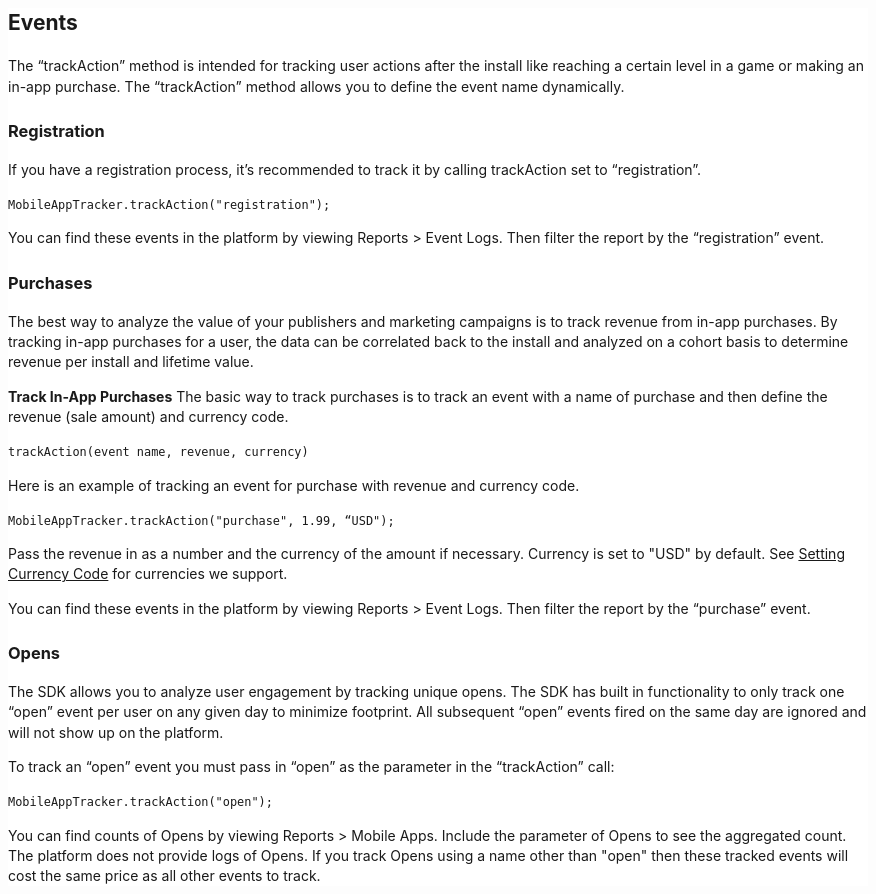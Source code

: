 ## Events
The “trackAction” method is intended for tracking user actions after the install like
reaching a certain level in a game or making an in-app purchase. The “trackAction”
method allows you to define the event name dynamically.

### Registration
If you have a registration process, it’s recommended to track it by calling
trackAction set to “registration”.

	MobileAppTracker.trackAction("registration");

You can find these events in the platform by viewing Reports > Event Logs. Then
filter the report by the “registration” event.

### Purchases
The best way to analyze the value of your publishers and marketing campaigns is to
track revenue from in-app purchases. By tracking in-app purchases for a user, the
data can be correlated back to the install and analyzed on a cohort basis to
determine revenue per install and lifetime value.

__Track In-App Purchases__
The basic way to track purchases is to track an event with a name of purchase and
then define the revenue (sale amount) and currency code.

	trackAction(event name, revenue, currency)

Here is an example of tracking an event for purchase with revenue and currency
code.

	MobileAppTracker.trackAction("purchase", 1.99, “USD");

Pass the revenue in as a number and the currency of the amount if necessary.
Currency is set to "USD" by default. See [Setting Currency Code](http://support.mobileapptracking.com/entries/23738686-Customize-SDK-Settings) for currencies we
support.

You can find these events in the platform by viewing Reports > Event Logs. Then
filter the report by the “purchase” event.

### Opens
The SDK allows you to analyze user engagement by tracking unique opens. The SDK
has built in functionality to only track one “open” event per user on any given day
to minimize footprint. All subsequent “open” events fired on the same day are
ignored and will not show up on the platform.

To track an “open” event you must pass in “open” as the parameter in the
“trackAction” call:

	MobileAppTracker.trackAction("open");

You can find counts of Opens by viewing Reports > Mobile Apps. Include the
parameter of Opens to see the aggregated count. The platform does not provide
logs of Opens. If you track Opens using a name other than "open" then these
tracked events will cost the same price as all other events to track.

§ **What to do**: Transcribe only these lines, exactly: the first line of the listing, every line after it, and the line with "then define the", where the copy ends. Include no picture.

§ **Response box**:
Source code

: ## Events
The “trackAction” method is intended for tracking user actions after the install like
reaching a certain level in a game or making an in-app purchase. The “trackAction”
method allows you to define the event name dynamically.

### Registration
If you have a registration process, it’s recommended to track it by calling
trackAction set to “registration”.

	MobileAppTracker.trackAction("registration");

You can find these events in the platform by viewing Reports > Event Logs. Then
filter the report by the “registration” event.

### Purchases
The best way to analyze the value of your publishers and marketing campaigns is to
track revenue from in-app purchases. By tracking in-app purchases for a user, the
data can be correlated back to the install and analyzed on a cohort basis to
determine revenue per install and lifetime value.

__Track In-App Purchases__
The basic way to track purchases is to track an event with a name of purchase and
then define the revenue (sale amount) and currency code.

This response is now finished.